**PROBLEM TO WORK ON**
Each line of the records containing "użytkownika" is to be copied out and returned.

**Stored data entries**
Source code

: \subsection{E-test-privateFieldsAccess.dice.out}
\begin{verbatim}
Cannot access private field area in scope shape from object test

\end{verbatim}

* * *

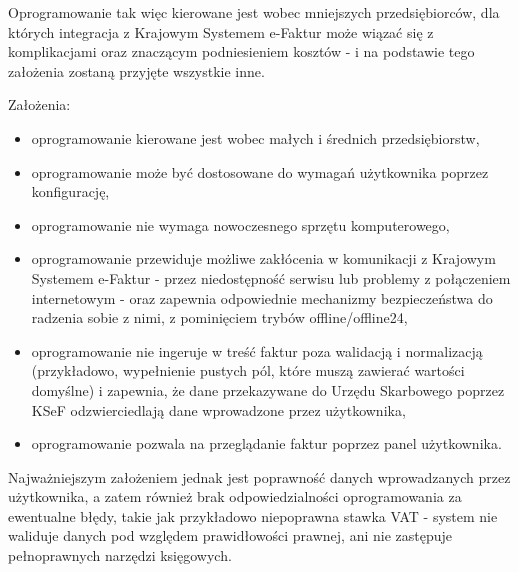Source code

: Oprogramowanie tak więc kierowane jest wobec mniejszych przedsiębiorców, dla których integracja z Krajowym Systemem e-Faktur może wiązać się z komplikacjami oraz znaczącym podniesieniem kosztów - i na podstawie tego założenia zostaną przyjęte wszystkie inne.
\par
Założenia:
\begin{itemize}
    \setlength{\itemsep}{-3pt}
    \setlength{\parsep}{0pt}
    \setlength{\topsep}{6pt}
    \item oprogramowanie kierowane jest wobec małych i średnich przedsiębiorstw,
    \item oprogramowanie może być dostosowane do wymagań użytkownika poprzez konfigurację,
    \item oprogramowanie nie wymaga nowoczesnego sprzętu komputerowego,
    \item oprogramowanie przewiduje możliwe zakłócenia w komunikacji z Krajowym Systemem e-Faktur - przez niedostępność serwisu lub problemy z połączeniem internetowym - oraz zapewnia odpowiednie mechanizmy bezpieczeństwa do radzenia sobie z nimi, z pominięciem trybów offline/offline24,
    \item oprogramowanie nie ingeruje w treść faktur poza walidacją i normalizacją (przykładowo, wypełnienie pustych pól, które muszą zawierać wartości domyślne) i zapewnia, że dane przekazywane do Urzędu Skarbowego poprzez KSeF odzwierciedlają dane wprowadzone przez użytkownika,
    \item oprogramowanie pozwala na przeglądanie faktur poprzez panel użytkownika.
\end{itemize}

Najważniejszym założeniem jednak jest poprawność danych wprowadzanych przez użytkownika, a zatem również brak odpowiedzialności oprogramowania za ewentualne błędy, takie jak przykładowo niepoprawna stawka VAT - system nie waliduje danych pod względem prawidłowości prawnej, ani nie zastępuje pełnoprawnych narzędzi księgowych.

**ANSWER FOR THIS EXERCISE**
    \item oprogramowanie może być dostosowane do wymagań użytkownika poprzez konfigurację,
    \item oprogramowanie nie ingeruje w treść faktur poza walidacją i normalizacją (przykładowo, wypełnienie pustych pól, które muszą zawierać wartości domyślne) i zapewnia, że dane przekazywane do Urzędu Skarbowego poprzez KSeF odzwierciedlają dane wprowadzone przez użytkownika,
    \item oprogramowanie pozwala na przeglądanie faktur poprzez panel użytkownika.
Najważniejszym założeniem jednak jest poprawność danych wprowadzanych przez użytkownika, a zatem również brak odpowiedzialności oprogramowania za ewentualne błędy, takie jak przykładowo niepoprawna stawka VAT - system nie waliduje danych pod względem prawidłowości prawnej, ani nie zastępuje pełnoprawnych narzędzi księgowych.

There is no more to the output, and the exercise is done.